● LISTED ENTRIES
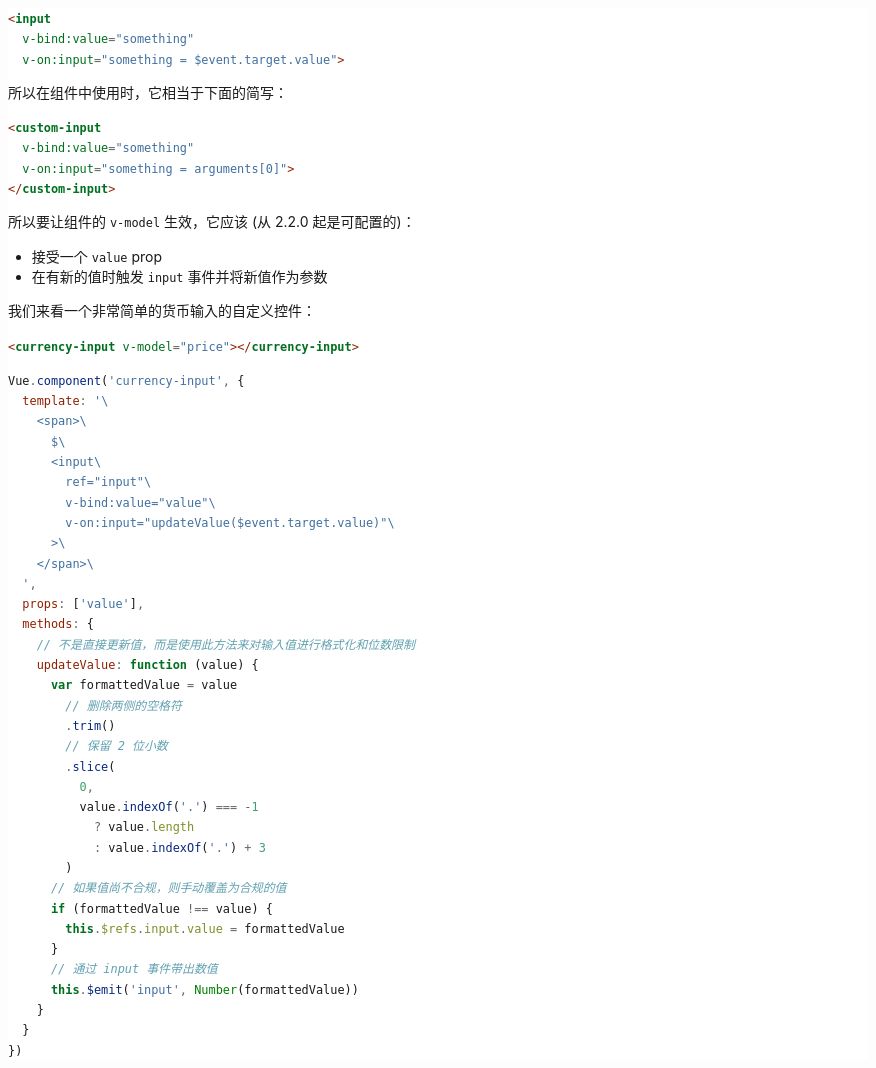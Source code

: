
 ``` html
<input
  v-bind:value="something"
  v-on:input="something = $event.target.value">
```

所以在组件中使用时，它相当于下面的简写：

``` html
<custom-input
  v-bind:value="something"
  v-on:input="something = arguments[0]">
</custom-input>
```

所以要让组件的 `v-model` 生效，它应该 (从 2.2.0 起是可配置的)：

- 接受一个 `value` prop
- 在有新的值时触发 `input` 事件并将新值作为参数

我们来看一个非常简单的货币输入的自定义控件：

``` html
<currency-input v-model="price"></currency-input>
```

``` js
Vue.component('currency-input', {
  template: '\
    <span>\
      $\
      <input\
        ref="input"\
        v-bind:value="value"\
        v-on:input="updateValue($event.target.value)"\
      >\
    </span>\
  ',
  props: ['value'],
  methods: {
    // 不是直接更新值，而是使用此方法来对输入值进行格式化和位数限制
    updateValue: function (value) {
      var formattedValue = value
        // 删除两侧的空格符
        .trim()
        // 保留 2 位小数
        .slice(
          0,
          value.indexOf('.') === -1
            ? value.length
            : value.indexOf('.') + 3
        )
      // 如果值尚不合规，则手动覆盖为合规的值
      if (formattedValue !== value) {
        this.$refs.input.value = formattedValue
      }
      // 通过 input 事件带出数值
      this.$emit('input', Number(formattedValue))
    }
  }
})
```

● PROMPT
For each line in the data that contains the string "model", give a copy of that line.

● EXERCISE OUTPUT
所以要让组件的 `v-model` 生效，它应该 (从 2.2.0 起是可配置的)：
<currency-input v-model="price"></currency-input>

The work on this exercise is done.